Task goal: Among the records, which lines include "得請求提出追加歲出預算之情形"? List them.

Records supplied:
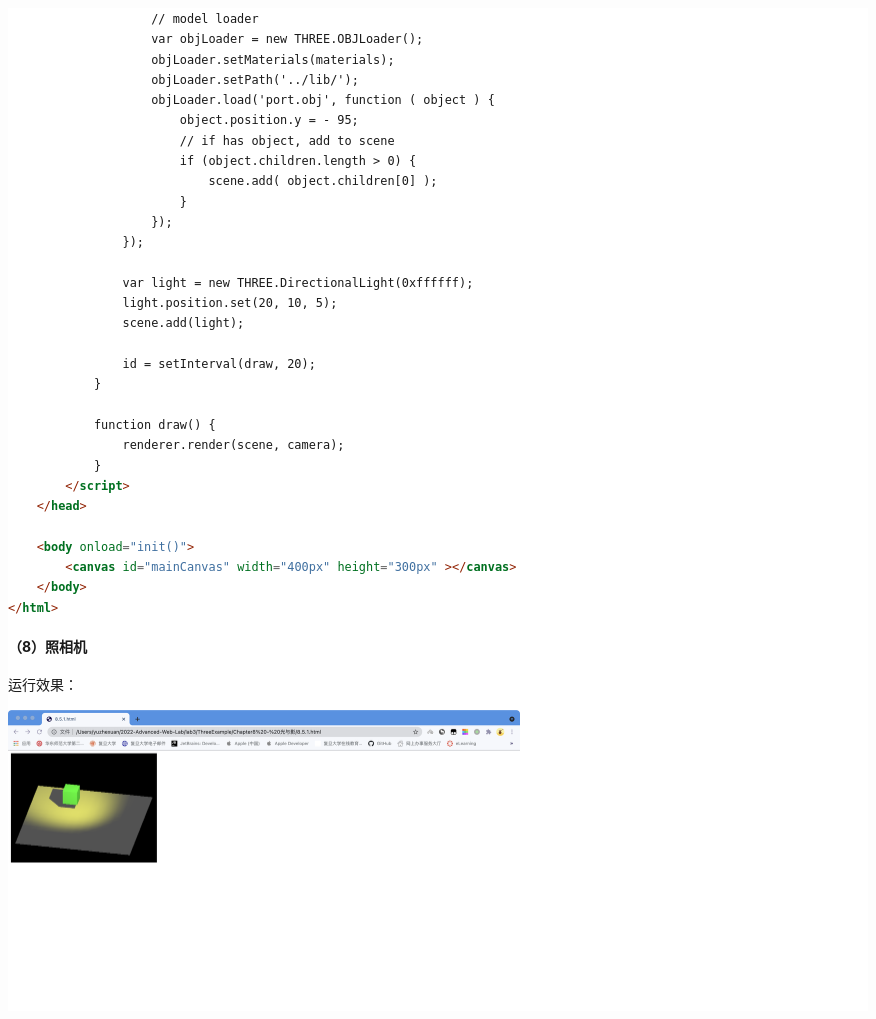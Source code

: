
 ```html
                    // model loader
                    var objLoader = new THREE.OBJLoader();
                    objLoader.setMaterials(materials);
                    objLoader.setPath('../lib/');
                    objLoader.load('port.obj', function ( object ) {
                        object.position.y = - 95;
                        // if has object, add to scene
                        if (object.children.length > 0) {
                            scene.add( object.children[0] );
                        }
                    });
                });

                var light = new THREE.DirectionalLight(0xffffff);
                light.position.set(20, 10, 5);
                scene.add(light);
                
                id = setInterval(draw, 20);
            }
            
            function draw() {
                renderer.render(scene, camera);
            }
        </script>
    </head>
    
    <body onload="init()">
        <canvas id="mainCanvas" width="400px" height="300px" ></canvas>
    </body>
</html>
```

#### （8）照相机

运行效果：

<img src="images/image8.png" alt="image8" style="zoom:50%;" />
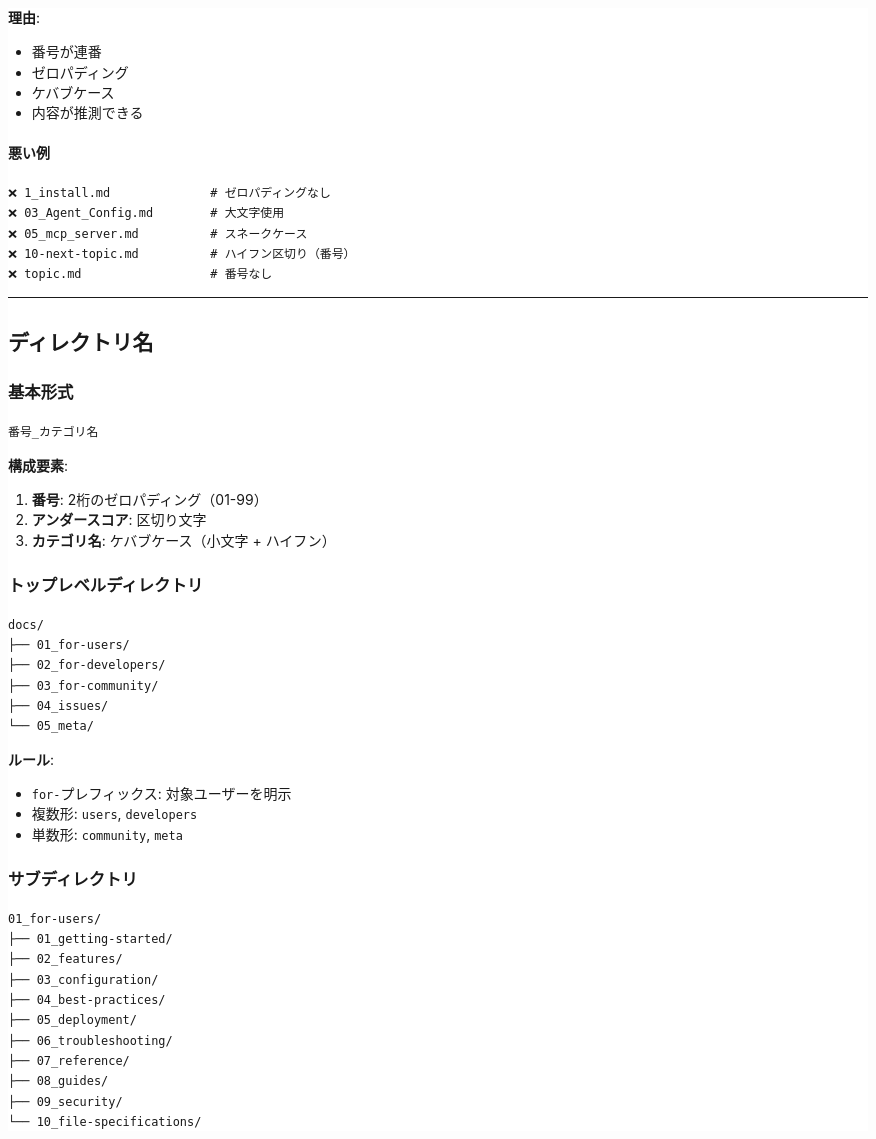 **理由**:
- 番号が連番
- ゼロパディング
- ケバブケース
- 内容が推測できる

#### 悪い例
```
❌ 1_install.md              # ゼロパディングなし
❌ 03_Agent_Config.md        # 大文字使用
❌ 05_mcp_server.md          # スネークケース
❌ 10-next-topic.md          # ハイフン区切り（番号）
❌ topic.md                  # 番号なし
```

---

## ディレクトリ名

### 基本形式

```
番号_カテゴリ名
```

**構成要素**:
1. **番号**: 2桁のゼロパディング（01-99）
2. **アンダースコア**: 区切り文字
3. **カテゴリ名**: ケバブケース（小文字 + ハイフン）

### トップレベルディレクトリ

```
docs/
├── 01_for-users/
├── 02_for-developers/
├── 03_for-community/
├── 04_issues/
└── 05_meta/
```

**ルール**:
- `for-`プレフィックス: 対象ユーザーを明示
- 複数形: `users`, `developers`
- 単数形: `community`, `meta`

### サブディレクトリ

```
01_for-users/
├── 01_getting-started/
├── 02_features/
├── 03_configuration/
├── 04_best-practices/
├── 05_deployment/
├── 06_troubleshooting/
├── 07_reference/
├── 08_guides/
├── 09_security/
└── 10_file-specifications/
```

* * *

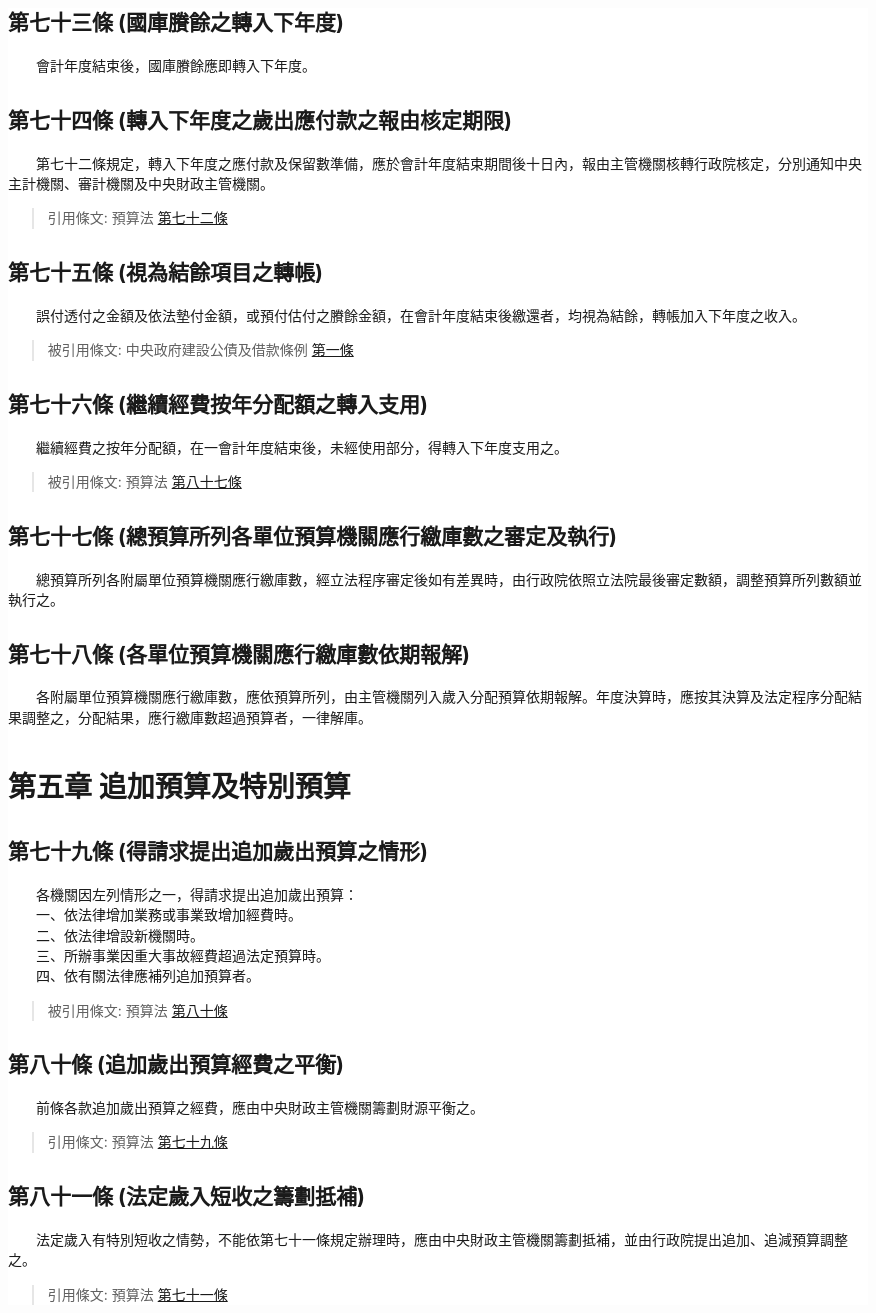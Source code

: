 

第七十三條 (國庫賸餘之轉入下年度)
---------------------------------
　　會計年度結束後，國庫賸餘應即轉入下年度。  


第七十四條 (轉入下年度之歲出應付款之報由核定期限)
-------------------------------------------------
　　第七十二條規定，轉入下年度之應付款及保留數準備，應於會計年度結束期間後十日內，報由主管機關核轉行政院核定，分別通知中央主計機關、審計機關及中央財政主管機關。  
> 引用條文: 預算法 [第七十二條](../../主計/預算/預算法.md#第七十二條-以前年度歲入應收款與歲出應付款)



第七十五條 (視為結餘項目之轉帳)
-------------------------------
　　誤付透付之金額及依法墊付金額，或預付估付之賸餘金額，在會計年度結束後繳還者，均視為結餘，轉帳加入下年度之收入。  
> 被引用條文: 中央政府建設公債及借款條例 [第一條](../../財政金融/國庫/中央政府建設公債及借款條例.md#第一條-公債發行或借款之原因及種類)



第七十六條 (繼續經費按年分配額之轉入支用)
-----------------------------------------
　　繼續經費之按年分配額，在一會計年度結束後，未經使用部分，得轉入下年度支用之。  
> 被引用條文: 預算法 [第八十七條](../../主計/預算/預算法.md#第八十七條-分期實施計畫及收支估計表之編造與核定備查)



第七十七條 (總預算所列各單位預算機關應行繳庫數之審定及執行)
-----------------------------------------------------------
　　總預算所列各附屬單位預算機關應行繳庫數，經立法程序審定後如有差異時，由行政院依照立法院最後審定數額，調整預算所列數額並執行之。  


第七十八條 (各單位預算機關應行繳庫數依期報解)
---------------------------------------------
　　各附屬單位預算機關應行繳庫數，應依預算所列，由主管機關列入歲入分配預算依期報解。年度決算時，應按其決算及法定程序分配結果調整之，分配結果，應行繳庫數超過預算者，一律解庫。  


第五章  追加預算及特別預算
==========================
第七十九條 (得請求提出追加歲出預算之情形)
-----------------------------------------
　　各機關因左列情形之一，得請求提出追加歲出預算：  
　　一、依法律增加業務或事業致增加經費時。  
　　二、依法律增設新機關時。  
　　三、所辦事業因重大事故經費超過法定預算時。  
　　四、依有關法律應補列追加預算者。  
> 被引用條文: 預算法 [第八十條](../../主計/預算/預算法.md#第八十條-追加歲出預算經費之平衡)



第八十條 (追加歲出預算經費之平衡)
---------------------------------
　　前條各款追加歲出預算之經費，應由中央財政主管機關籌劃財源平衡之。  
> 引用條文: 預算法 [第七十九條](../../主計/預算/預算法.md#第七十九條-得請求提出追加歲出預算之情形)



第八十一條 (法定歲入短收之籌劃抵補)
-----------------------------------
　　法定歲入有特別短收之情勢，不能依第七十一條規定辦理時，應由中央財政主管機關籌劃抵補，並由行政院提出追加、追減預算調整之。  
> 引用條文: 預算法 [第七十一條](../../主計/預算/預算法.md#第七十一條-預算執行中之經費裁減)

Reply to the exercise:
第七十九條 (得請求提出追加歲出預算之情形)
> 引用條文: 預算法 [第七十九條](../../主計/預算/預算法.md#第七十九條-得請求提出追加歲出預算之情形)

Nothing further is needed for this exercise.